▶ **What is required**
The entries that follow should be repeated exactly, with no pictures kept.

▶ **Material for this exercise**
- Opening Delimiter -

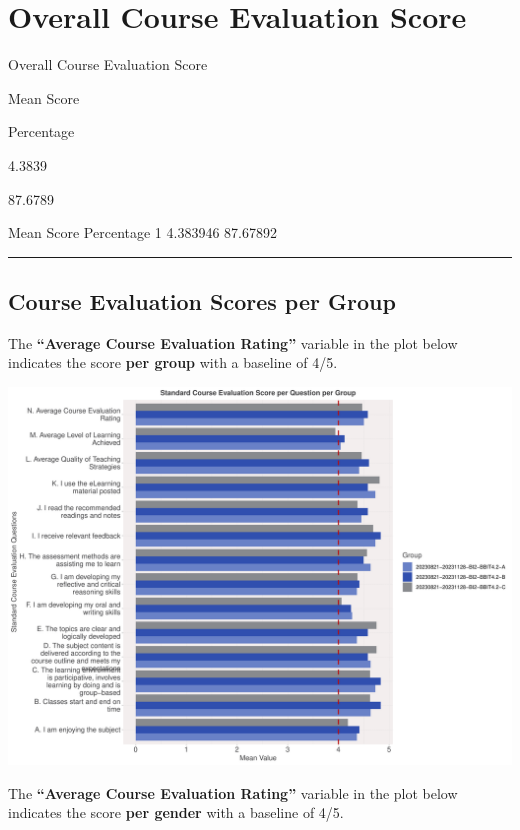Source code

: \documentclass[
]{article}
\begin{document}
\section{Overall Course Evaluation
Score}\label{overall-course-evaluation-score}

Overall Course Evaluation Score

Mean Score

Percentage

4.3839

87.6789

Mean Score Percentage 1 4.383946 87.67892

\begin{center}\rule{0.5\linewidth}{0.5pt}\end{center}

\subsection{Course Evaluation Scores per
Group}\label{course-evaluation-scores-per-group}

The \textbf{``Average Course Evaluation Rating''} variable in the plot
below indicates the score \textbf{per group} with a baseline of 4/5.

\includegraphics{AnalysisOfCourseEvaluation-Notebook_files/figure-latex/VisualizationsForCourseEvaluationResultsperClassGroup-1.pdf}

The \textbf{``Average Course Evaluation Rating''} variable in the plot
below indicates the score \textbf{per gender} with a baseline of 4/5.
\end{document}
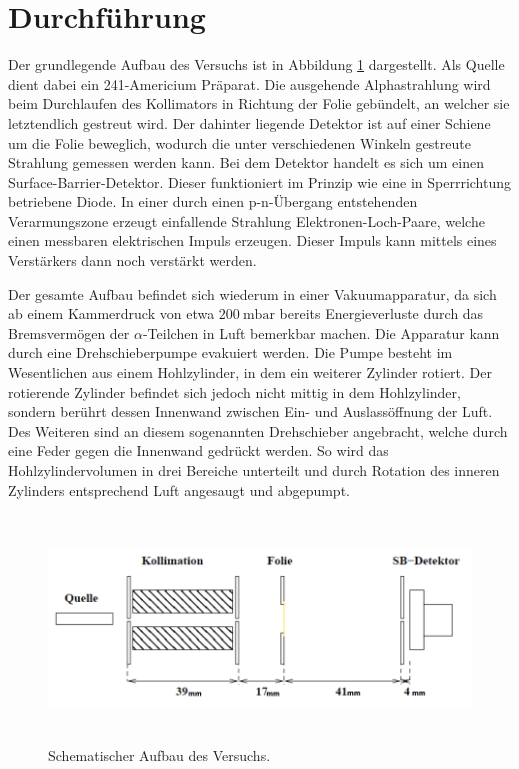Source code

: \section{Durchführung}
\label{sec:Durchführung}

Der grundlegende Aufbau des Versuchs ist in Abbildung \ref{fig:aufbau} dargestellt.
Als Quelle dient dabei ein 241-Americium Präparat. Die ausgehende Alphastrahlung
wird beim Durchlaufen des Kollimators in Richtung der Folie gebündelt, an welcher
sie letztendlich gestreut wird. Der dahinter liegende Detektor ist auf einer Schiene
um die Folie beweglich, wodurch die unter verschiedenen Winkeln gestreute Strahlung
gemessen werden kann. Bei dem Detektor handelt es sich um einen Surface-Barrier-Detektor.
Dieser funktioniert im Prinzip wie eine in Sperrrichtung betriebene Diode. In einer durch einen p-n-Übergang
entstehenden Verarmungszone erzeugt einfallende Strahlung Elektronen-Loch-Paare,
welche einen messbaren elektrischen Impuls erzeugen. Dieser Impuls kann mittels eines
Verstärkers dann noch verstärkt werden.

Der gesamte Aufbau befindet sich wiederum in einer Vakuumapparatur, da sich ab einem
Kammerdruck von etwa $\SI{200}{\milli\bar}$ bereits Energieverluste durch das Bremsvermögen
der $\alpha$-Teilchen in Luft bemerkbar machen.
Die Apparatur kann durch eine Drehschieberpumpe evakuiert werden. Die Pumpe besteht im Wesentlichen
aus einem Hohlzylinder, in dem ein weiterer Zylinder rotiert. Der rotierende Zylinder
befindet sich jedoch nicht mittig in dem Hohlzylinder, sondern berührt dessen Innenwand
zwischen Ein- und Auslassöffnung der Luft. Des Weiteren sind an diesem sogenannten
Drehschieber angebracht, welche durch eine Feder gegen die Innenwand gedrückt werden.
So wird das Hohlzylindervolumen in drei Bereiche unterteilt und durch Rotation des
inneren Zylinders entsprechend Luft angesaugt und abgepumpt.

\begin{figure}[H]
  \centering
  \includegraphics[height=6cm]{Aufbau.PNG}
  \caption{Schematischer Aufbau des Versuchs. \cite{sample1}}
  \label{fig:aufbau}
\end{figure}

- Closing Delimiter -

▶ **Result for this task**
Source code

: \documentclass[
]{article}
\begin{document}
\section{Overall Course Evaluation
Score}\label{overall-course-evaluation-score}

Overall Course Evaluation Score

Mean Score

Percentage

4.3839

87.6789

Mean Score Percentage 1 4.383946 87.67892

\begin{center}\rule{0.5\linewidth}{0.5pt}\end{center}

\subsection{Course Evaluation Scores per
Group}\label{course-evaluation-scores-per-group}

The \textbf{``Average Course Evaluation Rating''} variable in the plot
below indicates the score \textbf{per group} with a baseline of 4/5.

\includegraphics{AnalysisOfCourseEvaluation-Notebook_files/figure-latex/VisualizationsForCourseEvaluationResultsperClassGroup-1.pdf}

The \textbf{``Average Course Evaluation Rating''} variable in the plot
below indicates the score \textbf{per gender} with a baseline of 4/5.
\end{document}
Source code

: \section{Durchführung}
\label{sec:Durchführung}

Der grundlegende Aufbau des Versuchs ist in Abbildung \ref{fig:aufbau} dargestellt.
Als Quelle dient dabei ein 241-Americium Präparat. Die ausgehende Alphastrahlung
wird beim Durchlaufen des Kollimators in Richtung der Folie gebündelt, an welcher
sie letztendlich gestreut wird. Der dahinter liegende Detektor ist auf einer Schiene
um die Folie beweglich, wodurch die unter verschiedenen Winkeln gestreute Strahlung
gemessen werden kann. Bei dem Detektor handelt es sich um einen Surface-Barrier-Detektor.
Dieser funktioniert im Prinzip wie eine in Sperrrichtung betriebene Diode. In einer durch einen p-n-Übergang
entstehenden Verarmungszone erzeugt einfallende Strahlung Elektronen-Loch-Paare,
welche einen messbaren elektrischen Impuls erzeugen. Dieser Impuls kann mittels eines
Verstärkers dann noch verstärkt werden.

Der gesamte Aufbau befindet sich wiederum in einer Vakuumapparatur, da sich ab einem
Kammerdruck von etwa $\SI{200}{\milli\bar}$ bereits Energieverluste durch das Bremsvermögen
der $\alpha$-Teilchen in Luft bemerkbar machen.
Die Apparatur kann durch eine Drehschieberpumpe evakuiert werden. Die Pumpe besteht im Wesentlichen
aus einem Hohlzylinder, in dem ein weiterer Zylinder rotiert. Der rotierende Zylinder
befindet sich jedoch nicht mittig in dem Hohlzylinder, sondern berührt dessen Innenwand
zwischen Ein- und Auslassöffnung der Luft. Des Weiteren sind an diesem sogenannten
Drehschieber angebracht, welche durch eine Feder gegen die Innenwand gedrückt werden.
So wird das Hohlzylindervolumen in drei Bereiche unterteilt und durch Rotation des
inneren Zylinders entsprechend Luft angesaugt und abgepumpt.

\begin{figure}[H]
  \centering
  \includegraphics[height=6cm]{Aufbau.PNG}
  \caption{Schematischer Aufbau des Versuchs. \cite{sample1}}
  \label{fig:aufbau}
\end{figure}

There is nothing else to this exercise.